Lorsqu’il discute, avec von Gentz, de la stratégie qu’il entend mettre en œuvre, il entrecoupe son discours de nombreux « À supposer qu’il n’y ait pas de grosse erreur de faite ». Comme Gentz lui fait remarquer que le monde entier compte bien que, sous son autorité, cela ne peut se produire, il s’entend répondre : « Mon Dieu ! Je ne peux déjà pas répondre de moi-même, comment pourrais-je en faire autant des autres ! »

Un contemporain précisait :

« il y avait dans sa contenance, dans ses regards, dans ses gestes, quelque chose de mal assuré, de louche, d’impuissant, une agitation qui n’annonçait rien moins que la conscience de ses forces. »

Ajoutons que la présence, à ses côtés, du roi, fut une bonne occasion pour lui de reporter sur ce dernier les responsabilités. Il est tentant ici de faire une comparaison avec la situation de Koutousov, face à Alexandre, un an auparavant. Lequel Alexandre avait tout simplement déclaré à Brunswick : « J’espère bien avoir le plaisir de servir sous vos ordres ».

Pour achever ce portrait, le vieux maréchal était encore un vert galant, promenant dans sa voiture l’actrice française Mademoiselle Duquesnoi, sa maîtresse.

Mais alors : pourquoi fut-il choisi pour commander en chef. D’une part, il semble qu’il ait parfaitement réussi à se rendre indispensable et irremplaçable – on dirait de nos jours incontournable – à ce poste. Peut-être aussi accepta-t-il cette responsabilité tout simplement en raison d’un sens très profond du devoir. Le général Müffling dira aussi que Brunswick avait accepté à seule fin d’éviter la guerre. Nous lui laisserons la responsabilité de cette affirmation. La réponse réside peut-être plus simplement dans les principes aristocratiques régissant alors l’armée prussienne : il était le plus ancien et le plus gradé des officiers prussiens, il allait donc de soi qu’il soit nommé commandant en chef.

Et puis, politiquement, il apparaissait comme l’homme de la situation, ce qu’il ne sera malheureusement pas.

Hohenlohe-Ingelfingen

Qu’en était-il de Hohenlohe ? En 1806, il est âgé de 61 ans et c’est alors, nous dit Bressonet dans son Étude tactique sur la campagne de 1806, un homme vigoureux, un excellent cavalier, à l’esprit très vif et  très séduisant, avec une grande connaissance de la guerre. C’est un officier expérimenté, qui a servi durant la guerre de Sept-Ans et dans les campagnes de 1792 et 1794, éclairées notamment par, je l’ai déjà mentionné, sa brillante victoire à Kaiserlautern. Mais, notons le, jusqu’en cette année 1806, il n’a pas encore commandé une armée, armée qui, dès le début des hostilités, subit un sérieux revers et est en proie à la panique, ce qu’il n’avait encore jamais expérimenté !

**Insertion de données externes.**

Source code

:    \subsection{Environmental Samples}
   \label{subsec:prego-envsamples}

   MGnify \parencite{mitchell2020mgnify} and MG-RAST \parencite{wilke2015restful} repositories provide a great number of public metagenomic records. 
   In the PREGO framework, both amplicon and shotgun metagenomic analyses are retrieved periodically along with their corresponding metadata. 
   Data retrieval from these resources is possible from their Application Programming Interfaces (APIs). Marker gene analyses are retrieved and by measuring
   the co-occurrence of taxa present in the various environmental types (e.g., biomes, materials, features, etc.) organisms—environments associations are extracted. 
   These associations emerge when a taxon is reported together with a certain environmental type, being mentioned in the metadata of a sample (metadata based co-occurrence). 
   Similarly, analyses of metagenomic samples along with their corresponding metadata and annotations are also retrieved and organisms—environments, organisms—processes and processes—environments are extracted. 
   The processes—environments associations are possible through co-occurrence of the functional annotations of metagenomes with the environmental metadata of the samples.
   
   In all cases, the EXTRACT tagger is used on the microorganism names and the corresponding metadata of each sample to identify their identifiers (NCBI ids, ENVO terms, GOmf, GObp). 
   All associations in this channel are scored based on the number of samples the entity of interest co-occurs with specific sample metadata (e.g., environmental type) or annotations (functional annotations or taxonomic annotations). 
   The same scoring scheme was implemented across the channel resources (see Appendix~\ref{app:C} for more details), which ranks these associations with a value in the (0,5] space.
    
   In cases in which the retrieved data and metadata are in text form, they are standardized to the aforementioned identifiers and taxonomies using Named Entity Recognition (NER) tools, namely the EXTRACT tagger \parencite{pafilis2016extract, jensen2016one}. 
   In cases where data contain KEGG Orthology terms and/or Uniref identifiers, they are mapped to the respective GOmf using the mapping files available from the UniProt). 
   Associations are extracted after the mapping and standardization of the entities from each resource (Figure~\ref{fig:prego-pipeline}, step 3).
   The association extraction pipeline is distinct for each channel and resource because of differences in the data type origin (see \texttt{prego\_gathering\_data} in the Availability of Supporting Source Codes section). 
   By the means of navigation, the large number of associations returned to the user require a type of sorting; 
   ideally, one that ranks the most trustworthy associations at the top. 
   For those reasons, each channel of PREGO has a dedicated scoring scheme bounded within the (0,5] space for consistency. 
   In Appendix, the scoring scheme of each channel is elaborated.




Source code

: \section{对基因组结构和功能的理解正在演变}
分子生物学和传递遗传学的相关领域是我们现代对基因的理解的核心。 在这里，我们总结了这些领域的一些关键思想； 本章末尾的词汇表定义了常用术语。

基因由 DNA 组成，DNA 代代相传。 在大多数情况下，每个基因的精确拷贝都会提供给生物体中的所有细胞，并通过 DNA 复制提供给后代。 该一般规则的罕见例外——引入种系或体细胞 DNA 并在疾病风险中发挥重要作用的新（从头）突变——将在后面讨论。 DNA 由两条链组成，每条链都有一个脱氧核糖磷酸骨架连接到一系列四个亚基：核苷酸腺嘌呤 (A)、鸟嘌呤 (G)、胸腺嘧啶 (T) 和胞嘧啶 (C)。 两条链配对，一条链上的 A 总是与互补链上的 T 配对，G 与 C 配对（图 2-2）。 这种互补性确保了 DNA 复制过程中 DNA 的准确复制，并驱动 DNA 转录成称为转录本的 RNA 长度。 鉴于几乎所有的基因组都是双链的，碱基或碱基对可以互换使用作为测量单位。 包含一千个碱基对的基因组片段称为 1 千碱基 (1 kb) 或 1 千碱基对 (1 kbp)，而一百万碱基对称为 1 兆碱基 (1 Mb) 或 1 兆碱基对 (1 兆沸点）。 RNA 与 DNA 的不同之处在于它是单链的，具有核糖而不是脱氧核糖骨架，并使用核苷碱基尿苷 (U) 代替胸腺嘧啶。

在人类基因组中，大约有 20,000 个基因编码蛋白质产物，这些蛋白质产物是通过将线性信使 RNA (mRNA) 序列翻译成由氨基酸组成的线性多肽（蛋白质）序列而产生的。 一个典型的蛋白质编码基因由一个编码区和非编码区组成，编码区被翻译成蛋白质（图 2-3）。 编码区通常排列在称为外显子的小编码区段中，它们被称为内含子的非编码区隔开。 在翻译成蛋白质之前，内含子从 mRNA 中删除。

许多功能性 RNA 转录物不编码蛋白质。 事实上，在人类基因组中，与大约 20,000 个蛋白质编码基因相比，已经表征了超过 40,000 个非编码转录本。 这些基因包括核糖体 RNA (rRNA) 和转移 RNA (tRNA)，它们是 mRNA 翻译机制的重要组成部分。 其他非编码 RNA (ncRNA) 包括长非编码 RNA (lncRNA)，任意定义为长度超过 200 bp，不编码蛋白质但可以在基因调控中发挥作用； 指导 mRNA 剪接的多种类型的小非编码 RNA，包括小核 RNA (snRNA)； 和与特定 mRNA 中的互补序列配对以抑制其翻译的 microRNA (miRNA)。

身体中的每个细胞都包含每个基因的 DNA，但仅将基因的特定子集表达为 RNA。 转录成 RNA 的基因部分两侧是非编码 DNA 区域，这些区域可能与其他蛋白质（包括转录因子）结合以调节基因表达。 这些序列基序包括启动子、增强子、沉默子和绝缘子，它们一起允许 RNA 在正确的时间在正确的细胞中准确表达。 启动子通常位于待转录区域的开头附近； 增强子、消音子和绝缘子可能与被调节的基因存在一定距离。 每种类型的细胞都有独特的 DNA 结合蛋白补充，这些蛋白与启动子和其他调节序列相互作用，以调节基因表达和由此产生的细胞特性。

C’était un beau parleur, mais certains diront qu’il parlait trop.

Au contraire de Brunswick, il était plus en phase avec ses subordonnés et il avait même déjà été pressenti pour prendre le commandement général prussien, en 1805, si les évènements ne s’y étaient pas opposés. C’était lui, en fait, qui aurait du commander l’armée prussienne et on peut dire, sans trop risquer de se tromper, que son remplacement par Brunswick et sa subordination à ce dernier, fut une autre cause de la défaite prussienne, car il entraîna chez lui un fort sentiment de rancune et des velléités d’indépendance.

Troisième homme à supporter la vindicte des historiens, le colonel von Massenbach, chef d’état-major de Hohenlohe. Parlant de ce dernier, Brunswick dira que celui-ci, faible, eut à souffrir d’être sous l’influence de Massenbach. Et, certes, ce dernier, d’après Müffling, influença totalement Hohenlohe, n’hésitant pas, lorsque ses idées et ses opinions n’étaient pas acceptées par son chef, à ouvertement manifester sa désapprobation, sachant qu’Hohenlohe, toujours, se soumettrait. Certains historiens n’hésitent pas à le décrire comme le mauvais génie de la Prusse, qui aurait amené parfois son chef à des actes proches de l’insubordination. Carriériste dans l’âme, enfin, Massenbach avait la plume facile. Il avait mis sur le papier toutes les stratégies à mettre en œuvre pour le cas où la Prusse serait menacée par une grande puissance, mais avait  seulement oublié une seule hypothèse : celle où une telle attaque viendrait de la France !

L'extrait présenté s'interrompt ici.